Mata

Diposting oleh naela , Minggu, 04 Desember 2011 06.19


Sama saja.
Ketika pandangku bertemu dengan semburat di matanya, lalu dibiaskan dengan pantulan familiar di bola hitamnya.
Wajahku disana. Pasti.

Tapi bukan itu.
Sorotnya itulah, sama. Selalu.

Tidak berbeda.
Ya, tetap disana sejak tiga bulan lalu, terakhir kami bertukar kata,
pun tak jauh dari setahun yang lalu ketika air mata mengusik kami untuk menahan waktu,
ingin tetap bercerita dan tertawa berdua.
Bahkan, pasti ada, dari sejak dua tahun lalu ketika kami menjajaki dua kota berbeda, menghitung detik dan menit setiap harinya, untuk sekedar menyanyi bersama dalam mobil di jalan lapang Jogja, lalu kembali tertawa berdua.
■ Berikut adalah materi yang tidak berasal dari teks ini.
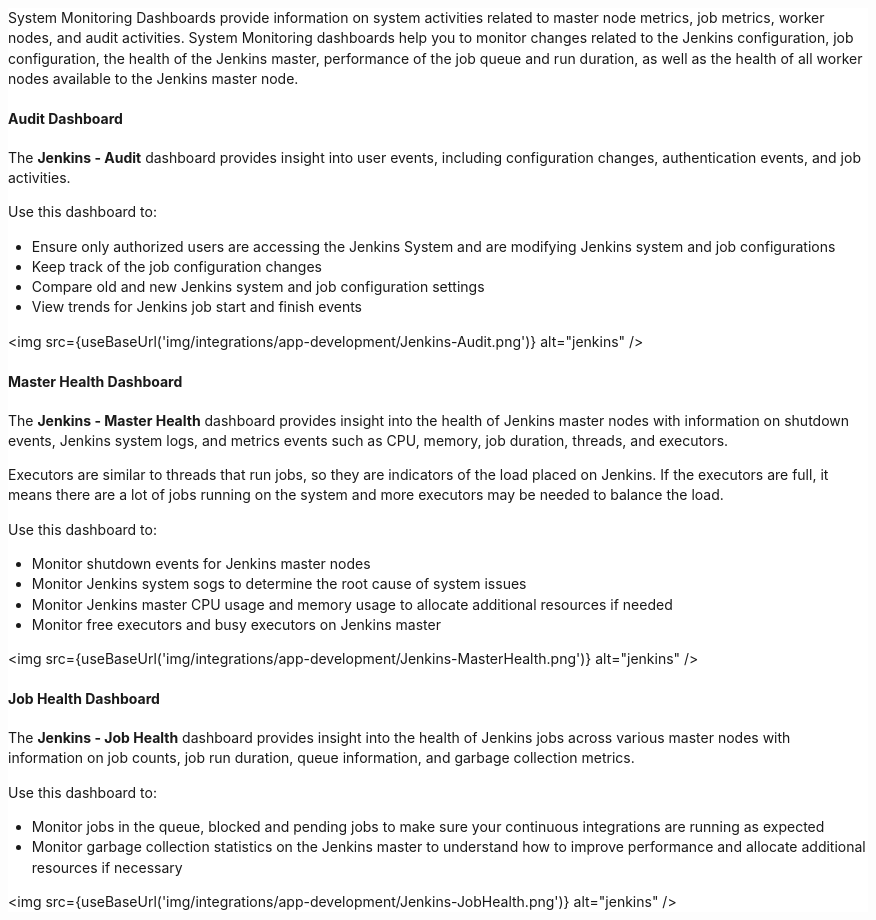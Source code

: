 System Monitoring Dashboards provide information on system activities related to master node metrics, job metrics, worker nodes, and audit activities. System Monitoring dashboards help you to monitor changes related to the Jenkins configuration, job configuration, the health of the Jenkins master, performance of the job queue and run duration, as well as the health of all worker nodes available to the Jenkins master node.

#### Audit Dashboard

The **Jenkins - Audit** dashboard provides insight into user events, including configuration changes, authentication events, and job activities.

Use this dashboard to:

* Ensure only authorized users are accessing the Jenkins System and are modifying Jenkins system and job configurations
* Keep track of the job configuration changes
* Compare old and new Jenkins system and job configuration settings
* View trends for Jenkins job start and finish events

<img src={useBaseUrl('img/integrations/app-development/Jenkins-Audit.png')} alt="jenkins" />

#### Master Health Dashboard

The **Jenkins - Master Health** dashboard provides insight into the health of Jenkins master nodes with information on shutdown events, Jenkins system logs, and metrics events such as CPU, memory, job duration,  threads, and executors.

Executors are similar to threads that run jobs, so they are indicators of the load placed on Jenkins. If the executors are full, it means there are a lot of jobs running on the system and more executors may be needed to balance the load.

Use this dashboard to:
* Monitor shutdown events for Jenkins master nodes
* Monitor Jenkins system sogs to determine the root cause of system issues
* Monitor Jenkins master CPU usage and memory usage to allocate additional resources if needed
* Monitor free executors and busy executors on Jenkins master

<img src={useBaseUrl('img/integrations/app-development/Jenkins-MasterHealth.png')} alt="jenkins" />


#### Job Health Dashboard

The **Jenkins - Job Health** dashboard provides insight into the health of Jenkins jobs across various master nodes with information on job counts, job run duration, queue information, and garbage collection metrics.

Use this dashboard to:

* Monitor jobs in the queue, blocked and pending jobs to make sure your continuous integrations are running as expected
* Monitor garbage collection statistics  on the Jenkins master to understand how to improve performance and allocate additional resources if necessary

<img src={useBaseUrl('img/integrations/app-development/Jenkins-JobHealth.png')} alt="jenkins" />

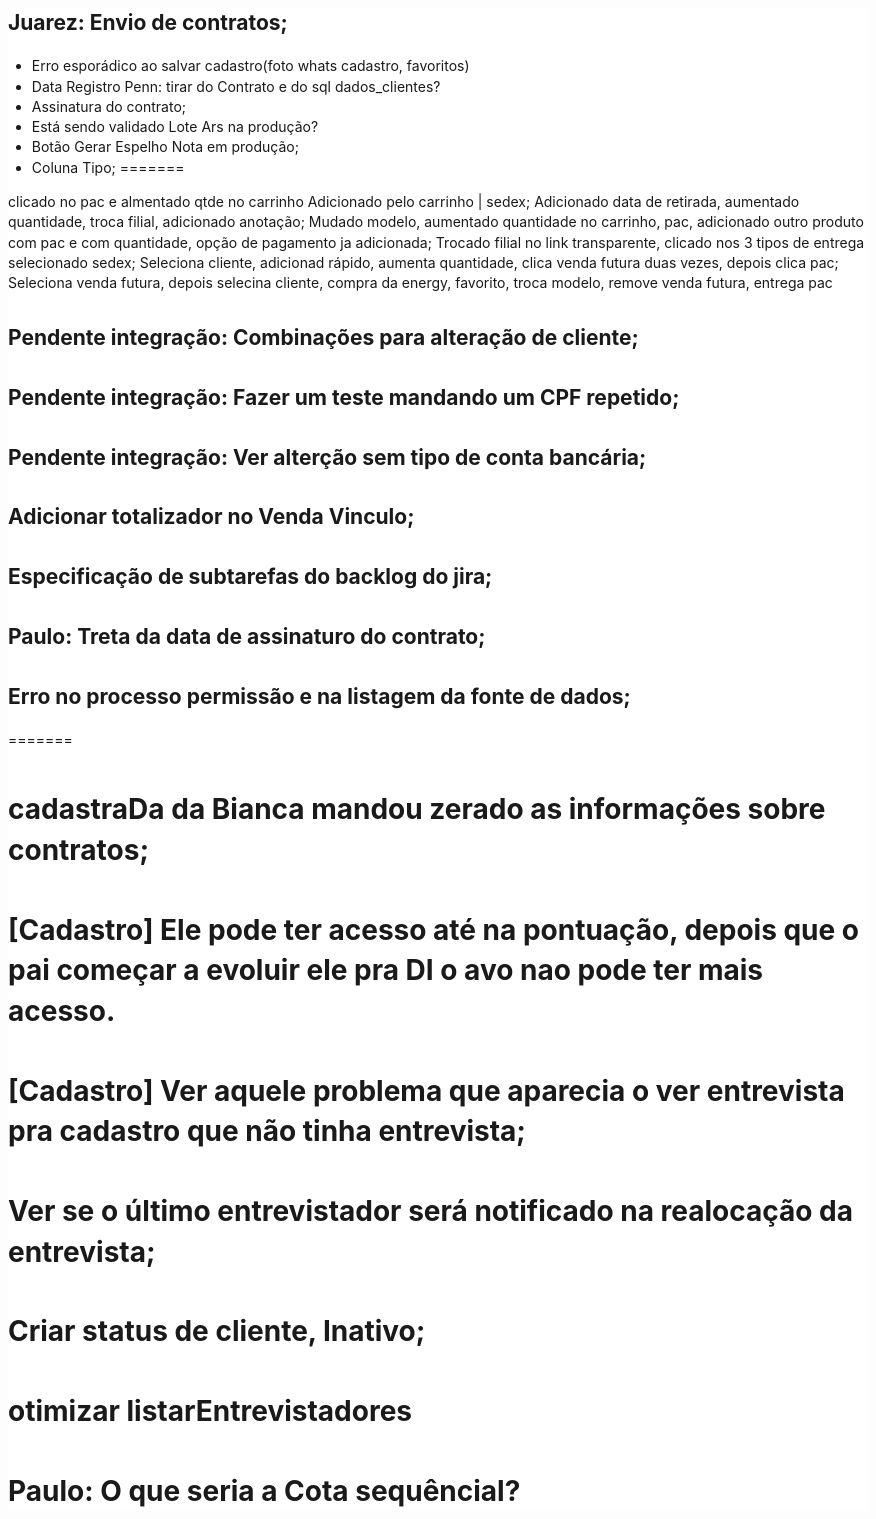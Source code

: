 ## Juarez: Envio de contratos;
  - Erro esporádico ao salvar cadastro(foto whats cadastro, favoritos)
  - Data Registro Penn: tirar do Contrato e do sql dados_clientes?
  - Assinatura do contrato;
  - Está sendo validado Lote Ars na produção?
  - Botão Gerar Espelho Nota em produção;
  - Coluna Tipo;
=======

clicado no pac e almentado qtde no carrinho
Adicionado pelo carrinho | sedex;
Adicionado data de retirada, aumentado quantidade, troca filial, adicionado anotação;
Mudado modelo, aumentado quantidade no carrinho, pac, adicionado outro produto com pac e com quantidade, opção de pagamento ja adicionada;
Trocado filial no link transparente, clicado nos 3 tipos de entrega selecionado sedex;
Seleciona cliente, adicionad rápido, aumenta quantidade, clica venda futura duas vezes, depois clica pac;
Seleciona venda futura, depois selecina cliente, 
compra da energy, favorito, troca modelo, remove venda futura, entrega pac

## Pendente integração: Combinações para alteração de cliente;
## Pendente integração: Fazer um teste mandando um CPF repetido;
## Pendente integração: Ver alterção sem tipo de conta bancária;
## Adicionar totalizador no Venda Vinculo;
## Especificação de subtarefas do backlog do jira;
## Paulo: Treta da data de assinaturo do contrato;

## Erro no processo permissão e na listagem da fonte de dados;
=======
# cadastraDa da Bianca mandou zerado as informações sobre contratos;
# [Cadastro] Ele pode ter acesso até na pontuação, depois que o pai começar a evoluir ele pra DI o avo nao pode ter mais acesso.
# [Cadastro] Ver aquele problema que aparecia o ver entrevista pra cadastro que não tinha entrevista;
# Ver se o último entrevistador será notificado na realocação da entrevista;
# Criar status de cliente, Inativo;
# otimizar listarEntrevistadores
# Paulo: O que seria a Cota sequêncial?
Pun dari tiga tahun lalu, empat, lima, dan enam tahun lalu.
Dari sejak mata itu berbicara padaku untuk pertama kali, di depan pojokan sekolah, di tengah seragam putih-biru, di antara murid-murid beradu sepulang belajar.
Kutemukan wajahku disana, juga sorot mata itu.

"Kamu kok membuang wajah, sih, kalau awal-awal ketemu aku?"

"Aku.. jaim."

Itu yang selalu kamu katakan, berusaha menyembunyikan sorot matamu.
Malu bertemu denganku setelah sekian lama.
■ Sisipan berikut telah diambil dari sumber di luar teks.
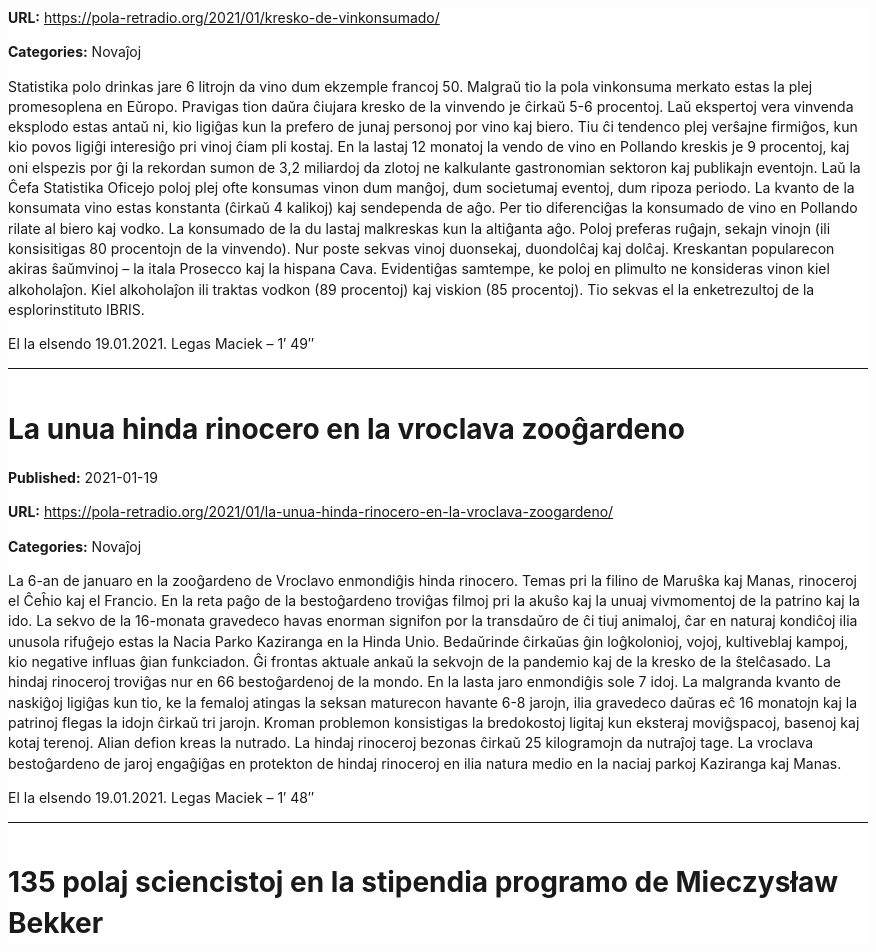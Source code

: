 **URL:** https://pola-retradio.org/2021/01/kresko-de-vinkonsumado/

**Categories:** Novaĵoj

Statistika polo drinkas jare 6 litrojn da vino dum ekzemple francoj 50. Malgraŭ tio la pola vinkonsuma merkato estas la plej promesoplena en Eŭropo. Pravigas tion daŭra ĉiujara kresko de la vinvendo je ĉirkaŭ 5-6 procentoj. Laŭ ekspertoj vera vinvenda eksplodo estas antaŭ ni, kio ligiĝas kun la prefero de junaj personoj por vino kaj biero. Tiu ĉi tendenco plej verŝajne firmiĝos, kun kio povos ligiĝi interesiĝo pri vinoj ĉiam pli kostaj. En la lastaj 12 monatoj la vendo de vino en Pollando kreskis je 9 procentoj, kaj oni elspezis por ĝi la rekordan sumon de 3,2 miliardoj da zlotoj ne kalkulante gastronomian sektoron kaj publikajn eventojn. Laŭ la Ĉefa Statistika Oficejo poloj plej ofte konsumas vinon dum manĝoj, dum societumaj eventoj, dum ripoza periodo. La kvanto de la konsumata vino estas konstanta (ĉirkaŭ 4 kalikoj) kaj sendependa de aĝo. Per tio diferenciĝas la konsumado de vino en Pollando rilate al biero kaj vodko. La konsumado de la du lastaj malkreskas kun la altiĝanta aĝo. Poloj preferas ruĝajn, sekajn vinojn (ili konsisitigas 80 procentojn de la vinvendo). Nur poste sekvas vinoj duonsekaj, duondolĉaj kaj dolĉaj. Kreskantan popularecon akiras ŝaŭmvinoj – la itala Prosecco kaj la hispana Cava. Evidentiĝas samtempe, ke poloj en plimulto ne konsideras vinon kiel alkoholaĵon. Kiel alkoholaĵon ili traktas vodkon (89 procentoj) kaj viskion (85 procentoj). Tio sekvas el la enketrezultoj de la esplorinstituto IBRIS.

El la elsendo 19.01.2021. Legas Maciek – 1′ 49″



---


# La unua hinda rinocero en  la vroclava zooĝardeno

**Published:** 2021-01-19

**URL:** https://pola-retradio.org/2021/01/la-unua-hinda-rinocero-en-la-vroclava-zoogardeno/

**Categories:** Novaĵoj

La 6-an de januaro en la zooĝardeno de Vroclavo enmondiĝis hinda rinocero. Temas pri la filino de Maruŝka kaj Manas, rinoceroj el Ĉeĥio kaj el Francio. En la reta paĝo de la bestoĝardeno troviĝas filmoj pri la akuŝo kaj la unuaj vivmomentoj de la patrino kaj la ido. La sekvo de la 16-monata gravedeco havas enorman signifon por la transdaŭro de ĉi tiuj animaloj, ĉar en naturaj kondiĉoj ilia unusola rifuĝejo estas la Nacia Parko Kaziranga en la Hinda Unio. Bedaŭrinde ĉirkaŭas ĝin loĝkolonioj, vojoj, kultiveblaj kampoj, kio negative influas ĝian funkciadon. Ĝi frontas aktuale ankaŭ la sekvojn de la pandemio kaj de la kresko de la ŝtelĉasado. La hindaj rinoceroj troviĝas nur en 66 bestoĝardenoj de la mondo. En la lasta jaro enmondiĝis sole 7 idoj. La malgranda kvanto de naskiĝoj ligiĝas kun tio, ke la femaloj atingas la seksan maturecon havante 6-8 jarojn, ilia gravedeco daŭras eĉ 16 monatojn kaj la patrinoj flegas la idojn ĉirkaŭ tri jarojn. Kroman problemon konsistigas la bredokostoj ligitaj kun eksteraj moviĝspacoj, basenoj kaj kotaj terenoj. Alian defion kreas la nutrado. La hindaj rinoceroj bezonas ĉirkaŭ 25 kilogramojn da nutraĵoj tage. La vroclava bestoĝardeno de jaroj engaĝiĝas en protekton de hindaj rinoceroj en ilia natura medio en la naciaj parkoj Kaziranga kaj Manas.

El la elsendo 19.01.2021. Legas Maciek – 1′ 48″



---


# 135 polaj sciencistoj en la stipendia programo de Mieczysław Bekker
"Bang, kalau makan berdua liat aku, dong."

"Aku.. jaim."

Lagi-lagi begitu yang kamu katakan.

Sampai hari kedua, ketika bertemu lagi. Sorot mata yang berada di balik peraduanmu membaur keluar, mulai memantulkan wajahku.

"Akhirnya kamu ngeluarin sorot itu."

"Kenapa? Suka, ya?"

...

Ya. Kamu menjawabku.
Sorotmu melakukannya.

Jawaban akan pertanyaan, apakah berharga, dua setengah tahun dengan jarak ratusan kilometer.
Apakah berarti, perjalanan dua setengah tahun lagi tenggelam dalam jalan sendiri-sendiri.

Ya, tentu saja. Sorot mata yang terus disitulah kekuatanku.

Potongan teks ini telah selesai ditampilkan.